Could you copy every line in the listing below that has the word "Affinity"?
# # # # #
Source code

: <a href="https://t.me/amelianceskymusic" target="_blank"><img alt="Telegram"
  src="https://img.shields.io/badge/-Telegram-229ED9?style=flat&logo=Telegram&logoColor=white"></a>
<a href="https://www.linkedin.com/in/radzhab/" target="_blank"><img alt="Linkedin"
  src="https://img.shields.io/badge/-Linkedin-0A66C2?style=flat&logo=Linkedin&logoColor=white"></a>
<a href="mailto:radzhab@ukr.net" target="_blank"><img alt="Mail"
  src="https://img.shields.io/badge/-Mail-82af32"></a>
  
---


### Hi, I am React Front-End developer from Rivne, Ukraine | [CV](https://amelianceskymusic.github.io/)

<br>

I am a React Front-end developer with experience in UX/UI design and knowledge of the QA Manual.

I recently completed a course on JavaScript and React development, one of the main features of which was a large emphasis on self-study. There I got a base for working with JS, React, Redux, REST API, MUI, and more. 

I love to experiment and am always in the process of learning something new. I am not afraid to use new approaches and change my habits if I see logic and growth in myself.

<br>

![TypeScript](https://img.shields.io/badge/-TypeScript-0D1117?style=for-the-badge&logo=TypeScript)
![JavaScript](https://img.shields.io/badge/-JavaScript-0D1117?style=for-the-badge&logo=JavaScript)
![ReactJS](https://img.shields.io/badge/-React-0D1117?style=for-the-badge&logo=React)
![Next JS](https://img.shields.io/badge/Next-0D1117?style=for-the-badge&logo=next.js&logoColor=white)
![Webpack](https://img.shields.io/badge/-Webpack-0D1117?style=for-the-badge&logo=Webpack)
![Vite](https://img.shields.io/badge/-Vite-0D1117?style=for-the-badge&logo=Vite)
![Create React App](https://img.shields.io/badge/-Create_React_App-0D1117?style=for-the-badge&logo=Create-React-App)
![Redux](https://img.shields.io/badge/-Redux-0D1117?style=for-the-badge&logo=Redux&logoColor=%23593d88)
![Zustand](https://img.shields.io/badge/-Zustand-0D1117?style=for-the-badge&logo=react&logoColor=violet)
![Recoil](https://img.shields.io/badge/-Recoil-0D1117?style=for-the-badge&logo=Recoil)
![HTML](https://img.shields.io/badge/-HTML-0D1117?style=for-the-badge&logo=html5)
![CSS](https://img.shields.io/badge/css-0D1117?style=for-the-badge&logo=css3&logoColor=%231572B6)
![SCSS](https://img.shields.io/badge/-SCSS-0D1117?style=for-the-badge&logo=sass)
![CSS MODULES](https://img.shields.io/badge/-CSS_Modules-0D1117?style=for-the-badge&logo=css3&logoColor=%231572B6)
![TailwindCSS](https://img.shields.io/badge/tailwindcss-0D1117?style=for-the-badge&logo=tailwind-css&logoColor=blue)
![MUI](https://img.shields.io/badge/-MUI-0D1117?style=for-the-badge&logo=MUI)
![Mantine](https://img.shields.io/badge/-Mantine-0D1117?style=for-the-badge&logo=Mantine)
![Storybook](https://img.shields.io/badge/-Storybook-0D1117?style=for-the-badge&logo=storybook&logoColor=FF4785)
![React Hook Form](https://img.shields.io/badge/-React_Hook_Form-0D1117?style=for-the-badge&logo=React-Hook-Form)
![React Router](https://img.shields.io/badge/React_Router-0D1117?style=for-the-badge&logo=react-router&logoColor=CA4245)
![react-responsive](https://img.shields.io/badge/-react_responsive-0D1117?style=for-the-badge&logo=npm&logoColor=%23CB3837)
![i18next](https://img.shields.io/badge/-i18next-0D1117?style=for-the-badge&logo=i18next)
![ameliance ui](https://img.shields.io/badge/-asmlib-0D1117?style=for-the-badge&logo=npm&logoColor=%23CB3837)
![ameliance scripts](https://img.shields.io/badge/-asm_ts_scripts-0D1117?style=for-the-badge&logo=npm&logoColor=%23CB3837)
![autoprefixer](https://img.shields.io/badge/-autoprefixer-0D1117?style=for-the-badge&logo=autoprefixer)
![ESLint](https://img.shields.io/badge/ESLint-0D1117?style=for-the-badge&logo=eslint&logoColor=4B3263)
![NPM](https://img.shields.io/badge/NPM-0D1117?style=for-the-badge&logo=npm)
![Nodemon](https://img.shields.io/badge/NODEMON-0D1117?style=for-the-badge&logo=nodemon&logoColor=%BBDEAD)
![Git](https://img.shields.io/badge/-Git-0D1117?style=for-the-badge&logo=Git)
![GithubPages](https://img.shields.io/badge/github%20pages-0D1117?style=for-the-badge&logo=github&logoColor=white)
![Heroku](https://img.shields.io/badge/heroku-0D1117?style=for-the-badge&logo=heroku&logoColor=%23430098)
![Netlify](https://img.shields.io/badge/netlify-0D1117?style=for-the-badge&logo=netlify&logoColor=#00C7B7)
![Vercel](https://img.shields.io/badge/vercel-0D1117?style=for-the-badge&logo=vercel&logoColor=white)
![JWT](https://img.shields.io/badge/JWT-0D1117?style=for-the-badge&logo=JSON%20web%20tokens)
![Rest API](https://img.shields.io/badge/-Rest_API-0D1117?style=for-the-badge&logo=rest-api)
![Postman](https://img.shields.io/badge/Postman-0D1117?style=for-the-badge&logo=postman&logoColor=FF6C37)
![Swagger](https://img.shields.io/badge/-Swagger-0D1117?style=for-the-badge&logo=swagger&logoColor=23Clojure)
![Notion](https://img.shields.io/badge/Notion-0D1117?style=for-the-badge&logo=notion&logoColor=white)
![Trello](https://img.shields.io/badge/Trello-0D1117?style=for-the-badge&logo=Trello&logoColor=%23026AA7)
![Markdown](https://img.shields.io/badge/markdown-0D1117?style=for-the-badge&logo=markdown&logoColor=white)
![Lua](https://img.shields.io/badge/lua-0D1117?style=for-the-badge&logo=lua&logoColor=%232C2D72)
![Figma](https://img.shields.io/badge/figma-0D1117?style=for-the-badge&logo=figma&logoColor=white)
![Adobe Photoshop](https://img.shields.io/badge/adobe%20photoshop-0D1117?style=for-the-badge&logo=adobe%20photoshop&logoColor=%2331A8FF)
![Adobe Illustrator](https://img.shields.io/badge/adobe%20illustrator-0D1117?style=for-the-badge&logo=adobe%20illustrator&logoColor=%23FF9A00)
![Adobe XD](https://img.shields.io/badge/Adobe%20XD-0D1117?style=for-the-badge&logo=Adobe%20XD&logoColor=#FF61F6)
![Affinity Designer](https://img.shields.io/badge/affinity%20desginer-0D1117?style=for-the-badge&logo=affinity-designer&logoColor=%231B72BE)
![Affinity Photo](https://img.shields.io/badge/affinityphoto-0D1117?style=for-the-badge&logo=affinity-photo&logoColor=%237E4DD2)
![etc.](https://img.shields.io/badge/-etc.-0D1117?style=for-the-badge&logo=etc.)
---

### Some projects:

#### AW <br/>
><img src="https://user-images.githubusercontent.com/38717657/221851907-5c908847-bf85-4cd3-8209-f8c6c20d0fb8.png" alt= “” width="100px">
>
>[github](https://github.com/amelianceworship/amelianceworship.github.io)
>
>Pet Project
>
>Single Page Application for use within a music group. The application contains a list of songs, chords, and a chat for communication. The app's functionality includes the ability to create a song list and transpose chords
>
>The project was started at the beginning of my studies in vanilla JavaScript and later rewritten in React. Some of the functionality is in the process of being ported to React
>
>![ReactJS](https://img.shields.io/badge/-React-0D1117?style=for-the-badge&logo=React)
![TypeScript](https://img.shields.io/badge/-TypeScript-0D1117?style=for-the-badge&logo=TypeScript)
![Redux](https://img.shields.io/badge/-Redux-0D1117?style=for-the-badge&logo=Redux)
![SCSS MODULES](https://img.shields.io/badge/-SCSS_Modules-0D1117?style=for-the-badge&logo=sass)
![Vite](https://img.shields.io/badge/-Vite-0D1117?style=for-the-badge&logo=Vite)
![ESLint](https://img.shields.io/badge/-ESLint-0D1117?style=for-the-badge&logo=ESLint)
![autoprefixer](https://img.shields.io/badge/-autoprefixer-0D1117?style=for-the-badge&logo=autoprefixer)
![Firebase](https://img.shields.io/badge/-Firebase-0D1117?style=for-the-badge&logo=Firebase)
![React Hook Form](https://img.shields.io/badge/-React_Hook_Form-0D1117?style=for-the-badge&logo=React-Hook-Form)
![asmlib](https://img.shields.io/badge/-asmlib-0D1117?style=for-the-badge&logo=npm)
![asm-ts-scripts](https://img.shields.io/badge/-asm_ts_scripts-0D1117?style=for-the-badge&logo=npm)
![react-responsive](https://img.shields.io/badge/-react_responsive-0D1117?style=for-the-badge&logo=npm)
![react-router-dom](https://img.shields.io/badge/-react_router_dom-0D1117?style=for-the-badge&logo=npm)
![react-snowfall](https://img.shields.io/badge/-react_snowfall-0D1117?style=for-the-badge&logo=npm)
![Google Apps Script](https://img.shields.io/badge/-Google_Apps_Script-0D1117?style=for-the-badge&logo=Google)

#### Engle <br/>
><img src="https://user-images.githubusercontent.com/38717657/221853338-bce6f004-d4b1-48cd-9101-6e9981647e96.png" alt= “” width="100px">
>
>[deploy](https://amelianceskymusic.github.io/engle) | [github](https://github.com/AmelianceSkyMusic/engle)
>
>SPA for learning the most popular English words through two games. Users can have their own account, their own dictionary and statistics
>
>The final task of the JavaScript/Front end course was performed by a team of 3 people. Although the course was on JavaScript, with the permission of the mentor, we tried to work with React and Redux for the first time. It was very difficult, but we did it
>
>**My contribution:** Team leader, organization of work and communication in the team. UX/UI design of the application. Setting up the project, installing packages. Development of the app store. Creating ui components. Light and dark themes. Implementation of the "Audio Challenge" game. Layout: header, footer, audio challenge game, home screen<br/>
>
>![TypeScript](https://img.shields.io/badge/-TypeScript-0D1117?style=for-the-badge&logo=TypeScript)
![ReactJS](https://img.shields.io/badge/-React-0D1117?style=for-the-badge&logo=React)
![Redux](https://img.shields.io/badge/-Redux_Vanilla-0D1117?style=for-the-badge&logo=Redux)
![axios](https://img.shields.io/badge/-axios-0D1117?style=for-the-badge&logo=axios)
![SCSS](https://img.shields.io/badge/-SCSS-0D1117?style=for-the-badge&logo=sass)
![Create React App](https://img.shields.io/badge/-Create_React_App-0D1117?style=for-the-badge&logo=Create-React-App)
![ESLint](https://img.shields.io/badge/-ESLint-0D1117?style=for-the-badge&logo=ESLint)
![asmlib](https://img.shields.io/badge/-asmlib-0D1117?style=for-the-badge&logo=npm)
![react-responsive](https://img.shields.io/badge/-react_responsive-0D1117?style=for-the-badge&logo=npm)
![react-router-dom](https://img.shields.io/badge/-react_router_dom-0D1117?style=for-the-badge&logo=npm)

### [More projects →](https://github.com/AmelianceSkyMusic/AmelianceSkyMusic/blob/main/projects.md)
# # # # #
### Response area
![Affinity Designer](https://img.shields.io/badge/affinity%20desginer-0D1117?style=for-the-badge&logo=affinity-designer&logoColor=%231B72BE)
![Affinity Photo](https://img.shields.io/badge/affinityphoto-0D1117?style=for-the-badge&logo=affinity-photo&logoColor=%237E4DD2)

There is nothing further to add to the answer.